I’ve just had a very busy weekend (which is not so strange – every weekend is busy, being days off work when you can catch up on life). I participated in a concert commemorating the centenary of ANZAC on Saturday night.  One hundred years of an important cultural event is certainly worth celebrating, so the evening’s concert included a multitude of artists, a cast of thousands. A 30-piece brass band, a 70-voice children’s choir and a 50-voice adult choir, a 15-piece vocal harmony group, and many individual artists performing over three hours.

We began setting up the auditorium early on Friday morning, and had to vacate the stage immediately following the concert. Two very long days, which were also the only rehearsal time we had to check sound, lights, staging, and logistics. The organisers had planned for months, but it all came down to those two days to get it right.

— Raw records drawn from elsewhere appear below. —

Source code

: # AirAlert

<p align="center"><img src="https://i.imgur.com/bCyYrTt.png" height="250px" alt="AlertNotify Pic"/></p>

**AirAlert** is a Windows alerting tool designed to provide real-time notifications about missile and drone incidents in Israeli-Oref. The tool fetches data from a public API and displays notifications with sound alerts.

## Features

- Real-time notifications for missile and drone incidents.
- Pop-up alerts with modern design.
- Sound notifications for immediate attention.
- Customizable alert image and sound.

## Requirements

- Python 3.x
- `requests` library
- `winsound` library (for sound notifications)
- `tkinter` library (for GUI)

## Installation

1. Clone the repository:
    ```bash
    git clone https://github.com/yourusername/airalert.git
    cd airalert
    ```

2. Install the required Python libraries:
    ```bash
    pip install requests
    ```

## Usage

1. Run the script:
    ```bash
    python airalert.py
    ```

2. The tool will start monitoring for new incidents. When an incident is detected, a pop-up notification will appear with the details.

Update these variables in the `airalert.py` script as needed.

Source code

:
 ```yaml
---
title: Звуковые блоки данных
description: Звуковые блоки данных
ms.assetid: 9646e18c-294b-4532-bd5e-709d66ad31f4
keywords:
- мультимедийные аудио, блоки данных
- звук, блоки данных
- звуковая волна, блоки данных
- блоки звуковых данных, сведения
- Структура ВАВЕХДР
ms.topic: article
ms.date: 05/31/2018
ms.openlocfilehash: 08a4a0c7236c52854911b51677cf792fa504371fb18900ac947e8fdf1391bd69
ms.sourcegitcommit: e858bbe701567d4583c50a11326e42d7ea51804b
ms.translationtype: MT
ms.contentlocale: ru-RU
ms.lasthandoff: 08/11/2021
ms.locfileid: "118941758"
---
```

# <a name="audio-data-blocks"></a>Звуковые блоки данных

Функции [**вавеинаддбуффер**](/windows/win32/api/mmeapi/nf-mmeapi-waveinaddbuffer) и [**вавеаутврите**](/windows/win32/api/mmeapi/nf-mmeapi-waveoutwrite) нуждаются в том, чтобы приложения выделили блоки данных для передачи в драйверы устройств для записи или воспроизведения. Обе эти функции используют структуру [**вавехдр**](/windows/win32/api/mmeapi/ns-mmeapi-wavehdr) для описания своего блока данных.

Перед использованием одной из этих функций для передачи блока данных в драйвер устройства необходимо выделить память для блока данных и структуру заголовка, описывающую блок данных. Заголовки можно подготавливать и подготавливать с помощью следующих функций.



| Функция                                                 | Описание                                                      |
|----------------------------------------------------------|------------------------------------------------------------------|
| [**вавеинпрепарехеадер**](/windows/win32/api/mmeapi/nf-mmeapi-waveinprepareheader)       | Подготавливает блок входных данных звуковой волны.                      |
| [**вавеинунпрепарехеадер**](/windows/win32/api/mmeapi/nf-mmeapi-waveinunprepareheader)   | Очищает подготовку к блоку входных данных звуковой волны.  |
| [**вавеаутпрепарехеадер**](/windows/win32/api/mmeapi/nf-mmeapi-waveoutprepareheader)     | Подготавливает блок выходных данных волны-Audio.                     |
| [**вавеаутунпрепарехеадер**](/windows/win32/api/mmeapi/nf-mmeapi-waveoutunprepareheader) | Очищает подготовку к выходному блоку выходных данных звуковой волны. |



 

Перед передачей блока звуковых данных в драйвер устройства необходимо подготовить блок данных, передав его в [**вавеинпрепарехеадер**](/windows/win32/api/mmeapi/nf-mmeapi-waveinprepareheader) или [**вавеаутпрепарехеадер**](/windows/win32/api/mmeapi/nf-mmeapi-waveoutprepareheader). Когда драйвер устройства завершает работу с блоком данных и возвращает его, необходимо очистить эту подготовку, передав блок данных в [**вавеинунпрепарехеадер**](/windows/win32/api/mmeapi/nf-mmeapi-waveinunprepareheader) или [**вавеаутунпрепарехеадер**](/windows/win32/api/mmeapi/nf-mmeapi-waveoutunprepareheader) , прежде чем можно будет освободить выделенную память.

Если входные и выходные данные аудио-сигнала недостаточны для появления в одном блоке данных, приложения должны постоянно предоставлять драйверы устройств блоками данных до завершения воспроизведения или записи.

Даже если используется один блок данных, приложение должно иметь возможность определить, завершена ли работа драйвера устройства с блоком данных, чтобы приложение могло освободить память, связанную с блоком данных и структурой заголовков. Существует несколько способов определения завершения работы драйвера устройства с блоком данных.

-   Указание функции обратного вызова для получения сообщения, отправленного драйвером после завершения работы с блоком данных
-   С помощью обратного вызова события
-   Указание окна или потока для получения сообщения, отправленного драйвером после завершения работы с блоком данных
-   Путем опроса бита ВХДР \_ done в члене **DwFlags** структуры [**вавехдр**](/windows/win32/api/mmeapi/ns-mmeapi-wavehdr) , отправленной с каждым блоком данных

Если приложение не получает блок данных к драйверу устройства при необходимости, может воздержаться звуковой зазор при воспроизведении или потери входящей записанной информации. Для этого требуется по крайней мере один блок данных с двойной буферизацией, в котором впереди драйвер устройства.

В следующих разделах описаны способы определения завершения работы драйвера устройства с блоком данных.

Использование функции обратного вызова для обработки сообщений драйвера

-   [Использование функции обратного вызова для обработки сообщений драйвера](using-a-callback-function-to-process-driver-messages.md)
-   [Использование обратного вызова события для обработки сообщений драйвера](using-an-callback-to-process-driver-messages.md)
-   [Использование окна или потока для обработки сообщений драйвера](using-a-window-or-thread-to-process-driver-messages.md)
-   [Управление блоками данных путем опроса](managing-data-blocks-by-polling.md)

And it was right on the night, at least for the patrons who were in the audience. Of course, they weren’t aware of the pandemonium backstage, the crowded wings and constant shuffling of performers in and out of the backstage door. We tend to take for granted that these things just happen, and we enjoy being entertained by musicians and dancers but we don’t see the effort that goes into staging such a concert. It requires good preparation, patience, cooperation, and sheer determination to commit to an outcome and work to carry it out.

Like anything in life, you get out what you put in. For me, it was just thrilling to be part of the community, doing something alongside others to present a show that had meaning.